I recommended that we go to the restaurant across the street instead. The hostess said there were seats available. I followed her as she lead the way and when she turned around quickly, I smacked right into her.
“I said I was still looking for available seats, ” she quipped.
“I’m so sorry. I thought you were leading us to our seats. I’m so sorry.”
She laughed it off and this time asked us to follow her. As I sat down, she smiled, “I went to high school with you.”
“Really? St. Joseph Notre Dame?” I pride myself on knowing most people who went to my high school as it was so small. I figured she was probably in another class. I still didn’t recognize her.

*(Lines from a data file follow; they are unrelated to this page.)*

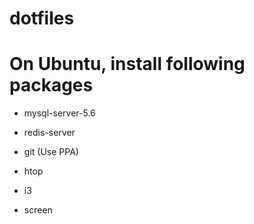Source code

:# dotfiles

# On Ubuntu, install following packages
- mysql-server-5.6
- redis-server
- git (Use PPA)

- htop
- i3
- screen

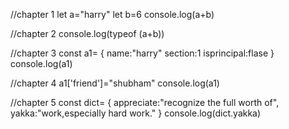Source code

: //chapter 1
let a="harry"
let b=6
console.log(a+b)

//chapter 2
console.log(typeof (a+b))

//chapter 3
const a1=
{
    name:"harry"
    section:1
    isprincipal:flase
}
console.log(a1)

//chapter 4
a1['friend']="shubham"
console.log(a1)

//chapter 5
const dict=
{
    appreciate:"recognize the full worth of",
    yakka:"work,especially hard work."
}
console.log(dict.yakka)
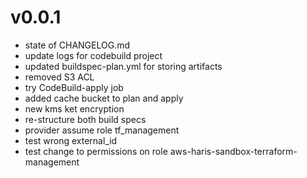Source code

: # v0.0.1

* state of CHANGELOG.md
* update logs for codebuild project
* updated buildspec-plan.yml for storing artifacts
* removed S3 ACL
* try CodeBuild-apply job
* added cache bucket to plan and apply
* new kms ket encryption
* re-structure both build specs
* provider assume role tf_management
* test wrong external_id
* test change to permissions on role aws-haris-sandbox-terraform-management
<!-- * works, now going to change permission to another IAM to ensure this time it fails -->

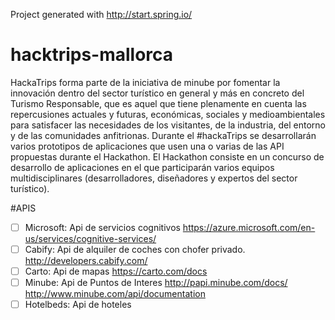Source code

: Project generated with http://start.spring.io/
# hacktrips-mallorca

HackaTrips forma parte de la iniciativa de minube por fomentar la innovación dentro del sector turístico en general y más en concreto del Turismo Responsable, que es aquel que tiene plenamente en cuenta las repercusiones actuales y futuras, económicas, sociales y medioambientales para satisfacer las necesidades de los visitantes, de la industria, del entorno y de las comunidades anfitrionas.
Durante el #hackaTrips se desarrollarán varios prototipos de aplicaciones que usen una o varias de las API propuestas durante el Hackathon.
El Hackathon consiste en un concurso de desarrollo de aplicaciones en el que participarán varios equipos multidisciplinares (desarrolladores, diseñadores y expertos del sector turístico).

#APIS

- [ ] Microsoft: Api de servicios cognitivos https://azure.microsoft.com/en-us/services/cognitive-services/
- [ ] Cabify: Api de alquiler de coches con chofer privado. http://developers.cabify.com/
- [ ] Carto: Api de mapas https://carto.com/docs
- [ ] Minube: Api de Puntos de Interes http://papi.minube.com/docs/ http://www.minube.com/api/documentation
- [ ] Hotelbeds: Api de hoteles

“Yeah, I was in your class.” I was stunned. She had to prompt me with her name. I stood up and gave her a big hug. She had gained some weight (as we all have) and was wearing glasses which she didn’t in high school. We talked about the people we still kept in touch with, summarized our lives, and exchanged contact information. She was also nice enough to send over a couple glasses of Prosecco.
I felt bad for my date as my old classmate and I caught up, but he didn’t seem to mind. I think it would be great to see a date bump into someone from their past. It says a lot about that person. How do the two interact? Do they tend to keep in touch with old friends? Do they care enough to try and get together in the future?

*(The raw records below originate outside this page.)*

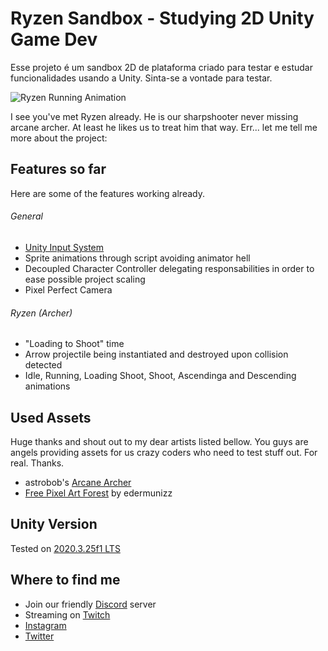 # Ryzen Sandbox - Studying 2D Unity Game Dev
Esse projeto é um sandbox 2D de plataforma criado para testar e estudar funcionalidades usando a Unity. Sinta-se a vontade para testar.

![Ryzen Running Animation](https://img.itch.zone/aW1hZ2UvOTA2NjA3LzUxMjExMTAuZ2lm/original/pxapC%2B.gif)

I see you've met Ryzen already. He is our sharpshooter never missing arcane archer. At least he likes us to treat him that way. Err... let me tell me more about the project:

## Features so far

Here are some of the features working already. 
###### General
- [Unity Input System](https://docs.unity3d.com/Packages/com.unity.inputsystem@1.0/manual/QuickStartGuide.html)
- Sprite animations through script avoiding animator hell
- Decoupled Character Controller delegating responsabilities in order to ease possible project scaling
- Pixel Perfect Camera

###### Ryzen (Archer)

- "Loading to Shoot" time
- Arrow projectile being instantiated and destroyed upon collision detected
- Idle, Running, Loading Shoot, Shoot, Ascendinga and Descending animations

## Used Assets
Huge thanks and shout out to my dear artists listed bellow. You guys are angels providing 
assets for us crazy coders who need to test stuff out. For real. Thanks.

- astrobob's [Arcane Archer](https://astrobob.itch.io/arcane-archer)
- [Free Pixel Art Forest](https://edermunizz.itch.io/free-pixel-art-forest) by edermunizz

## Unity Version
Tested on [2020.3.25f1 LTS](https://unity3d.com/pt/unity/whats-new/2020.3.25)

## Where to find me

- Join our friendly [Discord](https://discord.gg/uvgWxNPk) server 
- Streaming on [Twitch](https://twitch.tv/indiegabo_dev)
- [Instagram](https://instagram.com/indiegabo)
- [Twitter](https://twitter.com/indiegabo)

Overall, the date went surprisingly well. He knows a lot about wine and food. He’s health conscious (which is not a positive in my eyes). Seriously, people, I want someone whose eyes light up when I say the magic words: “Let’s go to Jack-in-the-Box!” He seems family-oriented, seems to have a lot of friends. Definitely friendly, outgoing, and generous.
And funny. He was funny! Now I say that, but when I think of the history of all my first dates, I don’t know whether my date is funny or I just think he’s funny because he’s laughing at my stories! I never seem to know the difference because of the alcohol. First dates are a smorgasbord of anxiety, nervousness, fear, and strategizing on escape ploys. Of course I’m going to drink a lot. Therein lies the dilemma; I can’t say for certain whether or not he was funny.

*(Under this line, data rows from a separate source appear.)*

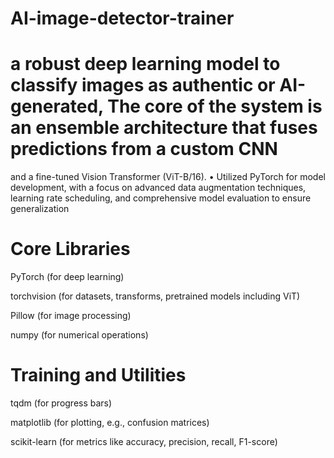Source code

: # AI-image-detector-trainer
# a robust deep learning model to classify images as authentic or AI-generated, The core of the system is an ensemble architecture that fuses predictions from a custom CNN
 and a fine-tuned Vision Transformer (ViT-B/16).
 • Utilized PyTorch for model development, with a focus on advanced data augmentation techniques, learning rate
 scheduling, and comprehensive model evaluation to ensure generalization
 
# Core Libraries

PyTorch (for deep learning)

torchvision (for datasets, transforms, pretrained models including ViT)

Pillow (for image processing)

numpy (for numerical operations)

# Training and Utilities

tqdm (for progress bars)

matplotlib (for plotting, e.g., confusion matrices)

scikit-learn (for metrics like accuracy, precision, recall, F1-score)
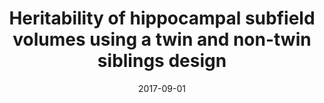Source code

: ---
title: "Heritability of hippocampal subfield volumes using a twin and non-twin siblings design"
collection: publications
permalink: /publication/2017-09-01-Heritability-of-hippocampal-subfield-volumes-using-a-twin-and-non-twin-siblings-design
date: 2017-09-01
venue: 'Human brain mapping'
paperurl: 'http://dx.doi.org/10.1002/hbm.23654'
citation: 'Patel, Sejal, Park, Min Tae M, <b>Devenyi, Gabriel A</b>, Patel, Raihaan, Masellis, Mario, Knight, Jo, Chakravarty, M Mallar, &quot;<i>Heritability of hippocampal subfield volumes using a twin and non-twin siblings design</i>.&quot; Human brain mapping, 2017.'
---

We ended up back at the other restaurant for more drinks. The crowd had dissipated. More stories, more laughter, then time for bed. It was a school night. He complimented me on how I looked and what a good time he was having. I smirked something about me being the best first date he’d been on and he cut me down with a resounding ‘no.’ I loved that. But he insisted I go to another bar with him (his cousin was in from out of town). He would pay for my cab ride back home. He requested one more hour of my time, gently holding onto my hand. At which point, I knew I had him.
After we parted ways, there were a few text messages back and forth. ‘Thanks and had a good time’ were the gist of them. I smiled. I did have a good time and was looking forward to a next time.
Until I received a text today, ‘I know yur thnkin of me,’ which was not the case, is too presumptious, and completely aggravating. If you’re going to say something like that, all the stars have to be aligned.
Therein lies the current dilemma.
Krimey
This tale of your latest first date, riddled with double standards, makes me feel sorry for all the single dudes out there who are even attempting to brave the dating scene, hoping to find someone with whom they can connect.
You know I love you Cathee but…OUCH!!!